Which lines below contain the word "learn"? Copy each of them.

----- Task inputs

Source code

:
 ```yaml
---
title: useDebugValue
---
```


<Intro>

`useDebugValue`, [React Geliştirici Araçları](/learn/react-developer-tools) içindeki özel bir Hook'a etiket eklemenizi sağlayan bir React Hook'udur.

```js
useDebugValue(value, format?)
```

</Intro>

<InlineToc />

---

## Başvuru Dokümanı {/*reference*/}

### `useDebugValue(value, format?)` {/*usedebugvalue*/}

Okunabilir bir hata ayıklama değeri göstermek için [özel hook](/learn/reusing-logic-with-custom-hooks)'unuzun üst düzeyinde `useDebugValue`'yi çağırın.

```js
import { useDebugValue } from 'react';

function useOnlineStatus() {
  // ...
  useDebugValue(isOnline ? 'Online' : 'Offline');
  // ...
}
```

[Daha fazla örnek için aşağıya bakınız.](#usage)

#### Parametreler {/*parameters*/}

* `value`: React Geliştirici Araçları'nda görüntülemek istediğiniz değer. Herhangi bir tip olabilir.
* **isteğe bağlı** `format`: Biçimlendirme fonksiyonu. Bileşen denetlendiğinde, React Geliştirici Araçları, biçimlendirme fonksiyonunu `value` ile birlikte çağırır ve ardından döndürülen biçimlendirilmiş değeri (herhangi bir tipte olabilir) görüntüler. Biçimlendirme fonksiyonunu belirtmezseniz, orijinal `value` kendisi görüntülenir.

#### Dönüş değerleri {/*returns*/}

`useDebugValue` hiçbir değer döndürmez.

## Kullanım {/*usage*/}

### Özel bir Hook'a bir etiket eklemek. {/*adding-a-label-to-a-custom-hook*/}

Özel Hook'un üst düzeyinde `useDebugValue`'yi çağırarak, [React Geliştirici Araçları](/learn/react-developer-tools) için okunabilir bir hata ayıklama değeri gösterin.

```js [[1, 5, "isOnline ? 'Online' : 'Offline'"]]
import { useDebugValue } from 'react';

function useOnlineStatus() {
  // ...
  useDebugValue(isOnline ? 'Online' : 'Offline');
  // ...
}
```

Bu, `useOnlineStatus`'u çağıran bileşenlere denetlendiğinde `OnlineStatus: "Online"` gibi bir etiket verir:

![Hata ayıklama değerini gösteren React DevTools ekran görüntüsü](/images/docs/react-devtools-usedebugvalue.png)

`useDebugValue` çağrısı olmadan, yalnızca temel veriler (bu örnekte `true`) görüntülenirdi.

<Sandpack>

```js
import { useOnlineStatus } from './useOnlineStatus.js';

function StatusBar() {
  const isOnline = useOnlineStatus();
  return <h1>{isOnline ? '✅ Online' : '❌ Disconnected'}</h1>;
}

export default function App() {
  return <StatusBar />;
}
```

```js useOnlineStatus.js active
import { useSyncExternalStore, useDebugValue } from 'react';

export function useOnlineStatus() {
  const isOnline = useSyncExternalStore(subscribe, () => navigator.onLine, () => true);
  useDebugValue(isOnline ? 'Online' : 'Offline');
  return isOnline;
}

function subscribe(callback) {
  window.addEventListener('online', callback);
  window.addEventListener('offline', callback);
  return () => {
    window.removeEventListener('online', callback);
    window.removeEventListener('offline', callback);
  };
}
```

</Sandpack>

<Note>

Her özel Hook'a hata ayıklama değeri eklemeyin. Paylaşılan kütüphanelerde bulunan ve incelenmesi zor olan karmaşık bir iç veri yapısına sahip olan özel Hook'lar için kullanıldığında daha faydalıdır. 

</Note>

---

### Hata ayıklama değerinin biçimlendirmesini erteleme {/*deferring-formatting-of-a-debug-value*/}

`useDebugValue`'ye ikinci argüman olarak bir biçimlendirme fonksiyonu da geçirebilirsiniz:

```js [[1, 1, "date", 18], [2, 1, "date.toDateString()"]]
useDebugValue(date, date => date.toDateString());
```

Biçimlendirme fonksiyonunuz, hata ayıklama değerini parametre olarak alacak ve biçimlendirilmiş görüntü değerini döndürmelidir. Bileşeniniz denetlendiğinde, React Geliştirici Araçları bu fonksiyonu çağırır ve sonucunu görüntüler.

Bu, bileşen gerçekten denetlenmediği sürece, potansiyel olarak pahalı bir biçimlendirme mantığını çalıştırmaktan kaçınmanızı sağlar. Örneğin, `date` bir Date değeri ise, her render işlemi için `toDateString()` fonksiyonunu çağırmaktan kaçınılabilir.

----------

_Reply_:
`useDebugValue`, [React Geliştirici Araçları](/learn/react-developer-tools) içindeki özel bir Hook'a etiket eklemenizi sağlayan bir React Hook'udur.
Okunabilir bir hata ayıklama değeri göstermek için [özel hook](/learn/reusing-logic-with-custom-hooks)'unuzun üst düzeyinde `useDebugValue`'yi çağırın.
Özel Hook'un üst düzeyinde `useDebugValue`'yi çağırarak, [React Geliştirici Araçları](/learn/react-developer-tools) için okunabilir bir hata ayıklama değeri gösterin.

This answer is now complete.